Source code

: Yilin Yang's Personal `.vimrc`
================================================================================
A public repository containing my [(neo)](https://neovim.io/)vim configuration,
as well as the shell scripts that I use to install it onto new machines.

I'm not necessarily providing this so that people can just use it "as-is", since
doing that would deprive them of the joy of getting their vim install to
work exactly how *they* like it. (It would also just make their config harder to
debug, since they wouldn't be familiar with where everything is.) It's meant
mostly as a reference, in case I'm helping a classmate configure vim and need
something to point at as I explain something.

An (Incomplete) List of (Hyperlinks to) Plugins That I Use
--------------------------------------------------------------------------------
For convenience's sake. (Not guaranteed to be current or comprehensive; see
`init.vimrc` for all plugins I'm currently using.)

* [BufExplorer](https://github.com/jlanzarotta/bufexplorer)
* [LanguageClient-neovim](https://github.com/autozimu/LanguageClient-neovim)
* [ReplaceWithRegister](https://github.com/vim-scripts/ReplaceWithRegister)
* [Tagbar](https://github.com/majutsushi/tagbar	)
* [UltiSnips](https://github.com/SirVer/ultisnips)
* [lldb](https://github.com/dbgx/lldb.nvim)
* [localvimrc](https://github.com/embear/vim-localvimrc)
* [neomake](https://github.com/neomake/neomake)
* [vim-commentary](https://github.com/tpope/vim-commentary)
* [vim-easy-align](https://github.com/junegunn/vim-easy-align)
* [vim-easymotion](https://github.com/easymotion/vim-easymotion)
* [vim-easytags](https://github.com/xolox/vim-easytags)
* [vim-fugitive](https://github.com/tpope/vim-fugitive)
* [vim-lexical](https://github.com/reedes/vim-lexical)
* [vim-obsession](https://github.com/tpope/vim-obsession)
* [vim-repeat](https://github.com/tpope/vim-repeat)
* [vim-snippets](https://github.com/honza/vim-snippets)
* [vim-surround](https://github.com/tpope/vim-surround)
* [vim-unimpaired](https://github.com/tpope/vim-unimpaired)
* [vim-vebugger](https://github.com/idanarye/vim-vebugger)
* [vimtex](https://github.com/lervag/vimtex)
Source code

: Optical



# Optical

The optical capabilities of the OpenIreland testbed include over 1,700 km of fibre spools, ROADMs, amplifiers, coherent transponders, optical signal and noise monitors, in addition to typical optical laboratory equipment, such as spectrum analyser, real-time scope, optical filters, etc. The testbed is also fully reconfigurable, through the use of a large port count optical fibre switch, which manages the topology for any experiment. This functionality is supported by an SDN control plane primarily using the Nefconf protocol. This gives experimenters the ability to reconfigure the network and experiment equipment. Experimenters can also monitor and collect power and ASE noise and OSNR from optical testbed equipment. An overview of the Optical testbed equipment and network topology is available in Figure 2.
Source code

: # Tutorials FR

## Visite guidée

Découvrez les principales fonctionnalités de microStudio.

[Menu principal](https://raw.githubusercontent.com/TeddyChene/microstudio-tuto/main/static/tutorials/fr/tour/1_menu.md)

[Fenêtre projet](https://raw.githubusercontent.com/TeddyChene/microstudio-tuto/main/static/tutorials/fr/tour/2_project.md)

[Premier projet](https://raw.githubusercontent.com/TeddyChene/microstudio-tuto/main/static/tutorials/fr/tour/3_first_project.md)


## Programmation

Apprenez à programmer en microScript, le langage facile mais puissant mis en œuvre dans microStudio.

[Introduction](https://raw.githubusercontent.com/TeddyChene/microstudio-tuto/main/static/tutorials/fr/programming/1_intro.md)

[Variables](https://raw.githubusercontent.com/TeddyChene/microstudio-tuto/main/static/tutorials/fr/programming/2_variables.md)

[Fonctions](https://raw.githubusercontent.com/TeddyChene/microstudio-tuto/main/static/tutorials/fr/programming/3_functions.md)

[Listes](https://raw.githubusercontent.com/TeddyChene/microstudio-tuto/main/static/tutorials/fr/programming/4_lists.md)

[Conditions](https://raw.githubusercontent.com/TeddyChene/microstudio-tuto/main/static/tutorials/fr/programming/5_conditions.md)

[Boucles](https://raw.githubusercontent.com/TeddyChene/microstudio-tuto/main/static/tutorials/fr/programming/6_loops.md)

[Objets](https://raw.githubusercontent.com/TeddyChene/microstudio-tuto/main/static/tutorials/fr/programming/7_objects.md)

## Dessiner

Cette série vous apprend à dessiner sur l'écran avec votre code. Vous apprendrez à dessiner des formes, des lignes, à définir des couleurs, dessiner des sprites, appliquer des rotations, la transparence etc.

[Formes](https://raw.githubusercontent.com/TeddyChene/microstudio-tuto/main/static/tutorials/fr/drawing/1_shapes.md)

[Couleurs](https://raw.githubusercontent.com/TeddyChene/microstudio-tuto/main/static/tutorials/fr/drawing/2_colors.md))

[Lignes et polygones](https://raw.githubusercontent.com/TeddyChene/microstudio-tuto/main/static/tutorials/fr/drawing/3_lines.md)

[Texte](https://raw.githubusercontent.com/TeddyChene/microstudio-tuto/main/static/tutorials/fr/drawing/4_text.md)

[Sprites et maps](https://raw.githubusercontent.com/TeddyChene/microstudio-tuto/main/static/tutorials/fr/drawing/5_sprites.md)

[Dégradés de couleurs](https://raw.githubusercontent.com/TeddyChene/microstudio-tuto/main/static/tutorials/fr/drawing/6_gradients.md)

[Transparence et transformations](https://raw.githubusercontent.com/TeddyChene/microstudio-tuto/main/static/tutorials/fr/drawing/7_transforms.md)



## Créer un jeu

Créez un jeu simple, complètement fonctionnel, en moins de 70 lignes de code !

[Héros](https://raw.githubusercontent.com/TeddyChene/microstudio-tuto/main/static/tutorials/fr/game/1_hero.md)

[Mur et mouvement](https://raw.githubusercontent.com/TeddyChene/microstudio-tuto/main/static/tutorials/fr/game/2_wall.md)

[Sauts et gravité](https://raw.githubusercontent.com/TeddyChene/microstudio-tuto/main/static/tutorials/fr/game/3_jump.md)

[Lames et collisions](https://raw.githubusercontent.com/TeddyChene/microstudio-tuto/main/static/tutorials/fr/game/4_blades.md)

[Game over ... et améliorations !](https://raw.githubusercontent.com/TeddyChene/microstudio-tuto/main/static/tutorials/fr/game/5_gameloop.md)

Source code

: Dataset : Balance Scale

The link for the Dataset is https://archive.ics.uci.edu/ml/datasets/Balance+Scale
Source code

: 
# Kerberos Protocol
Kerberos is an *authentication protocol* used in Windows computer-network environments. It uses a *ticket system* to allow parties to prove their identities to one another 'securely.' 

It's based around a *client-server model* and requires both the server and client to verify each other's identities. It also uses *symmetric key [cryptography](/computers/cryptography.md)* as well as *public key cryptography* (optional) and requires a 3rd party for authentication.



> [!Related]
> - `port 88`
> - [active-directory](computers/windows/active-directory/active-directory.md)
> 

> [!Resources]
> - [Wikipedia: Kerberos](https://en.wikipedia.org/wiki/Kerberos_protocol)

### TASK BRIEF:
Where a line of the records contains the word "their", copy that line.

### RESULT:
doing that would deprive them of the joy of getting their vim install to
work exactly how *they* like it. (It would also just make their config harder to
Kerberos is an *authentication protocol* used in Windows computer-network environments. It uses a *ticket system* to allow parties to prove their identities to one another 'securely.' 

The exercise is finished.